*Description of the task:*
Would you repeat the entries below word for word and omit the pictures?

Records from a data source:
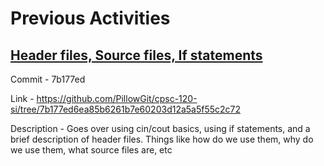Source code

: # Previous Activities
## [Header files, Source files, If statements](https://github.com/PillowGit/cpsc-120-si/tree/7b177ed6ea85b6261b7e60203d12a5a5f55c2c72)
Commit - 7b177ed

Link - https://github.com/PillowGit/cpsc-120-si/tree/7b177ed6ea85b6261b7e60203d12a5a5f55c2c72

Description - Goes over using cin/cout basics, using if statements, and a brief description of header files. Things like how do we use them, why do we use them, what source files are, etc
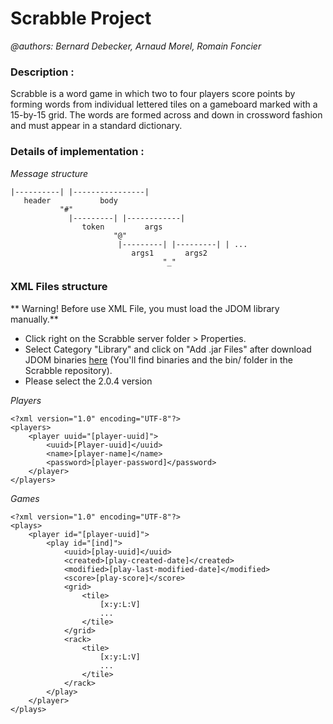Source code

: # Scrabble Project
*@authors: Bernard Debecker, Arnaud Morel, Romain Foncier*

### Description :

Scrabble is a word game in which two to four players score points by forming words from individual lettered tiles on a gameboard marked with a 15-by-15 grid. The words are formed across and down in crossword fashion and must appear in a standard dictionary.

### Details of implementation :
*Message structure*

	|----------| |----------------|
	   header           body
	           "#"
	             |---------| |------------|
	                token         args
	                       "@"
	                        |---------| |---------| | ...
	                           args1       args2
	                                  "_"

### XML Files structure
** Warning! Before use XML File, you must load the JDOM library manually.**

+ Click right on the Scrabble server folder > Properties.
+ Select Category "Library" and click on "Add .jar Files" after download JDOM binaries [here][0] (You'll find binaries and the bin/ folder in the Scrabble repository).
+ Please select the 2.0.4 version

[0]: http://jdom.org/downloads/index.html

*Players*

	<?xml version="1.0" encoding="UTF-8"?>
	<players>
  		<player uuid="[player-uuid]">
    		<uuid>[Player-uuid]</uuid>
    		<name>[player-name]</name>
    		<password>[player-password]</password>
   		</player>
  	</players>

*Games*

	<?xml version="1.0" encoding="UTF-8"?>
	<plays>
		<player id="[player-uuid]">
			<play id="[ind]">
				<uuid>[play-uuid]</uuid>
				<created>[play-created-date]</created>
				<modified>[play-last-modified-date]</modified>
				<score>[play-score]</score>
				<grid>
					<tile>
						[x:y:L:V]
						...
					</tile>
				</grid>
				<rack>
					<tile>
						[x:y:L:V]
						...
					</tile>
				</rack>
			</play>
		</player>
	</plays>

*Output for this exercise:*
Source code

: # Previous Activities
## [Header files, Source files, If statements](https://github.com/PillowGit/cpsc-120-si/tree/7b177ed6ea85b6261b7e60203d12a5a5f55c2c72)
Commit - 7b177ed

Link - https://github.com/PillowGit/cpsc-120-si/tree/7b177ed6ea85b6261b7e60203d12a5a5f55c2c72

Description - Goes over using cin/cout basics, using if statements, and a brief description of header files. Things like how do we use them, why do we use them, what source files are, etc
Source code

: # Scrabble Project
*@authors: Bernard Debecker, Arnaud Morel, Romain Foncier*

### Description :

Scrabble is a word game in which two to four players score points by forming words from individual lettered tiles on a gameboard marked with a 15-by-15 grid. The words are formed across and down in crossword fashion and must appear in a standard dictionary.

### Details of implementation :
*Message structure*

	|----------| |----------------|
	   header           body
	           "#"
	             |---------| |------------|
	                token         args
	                       "@"
	                        |---------| |---------| | ...
	                           args1       args2
	                                  "_"

### XML Files structure
** Warning! Before use XML File, you must load the JDOM library manually.**

+ Click right on the Scrabble server folder > Properties.
+ Select Category "Library" and click on "Add .jar Files" after download JDOM binaries [here][0] (You'll find binaries and the bin/ folder in the Scrabble repository).
+ Please select the 2.0.4 version

[0]: http://jdom.org/downloads/index.html

*Players*

	<?xml version="1.0" encoding="UTF-8"?>
	<players>
  		<player uuid="[player-uuid]">
    		<uuid>[Player-uuid]</uuid>
    		<name>[player-name]</name>
    		<password>[player-password]</password>
   		</player>
  	</players>

*Games*

	<?xml version="1.0" encoding="UTF-8"?>
	<plays>
		<player id="[player-uuid]">
			<play id="[ind]">
				<uuid>[play-uuid]</uuid>
				<created>[play-created-date]</created>
				<modified>[play-last-modified-date]</modified>
				<score>[play-score]</score>
				<grid>
					<tile>
						[x:y:L:V]
						...
					</tile>
				</grid>
				<rack>
					<tile>
						[x:y:L:V]
						...
					</tile>
				</rack>
			</play>
		</player>
	</plays>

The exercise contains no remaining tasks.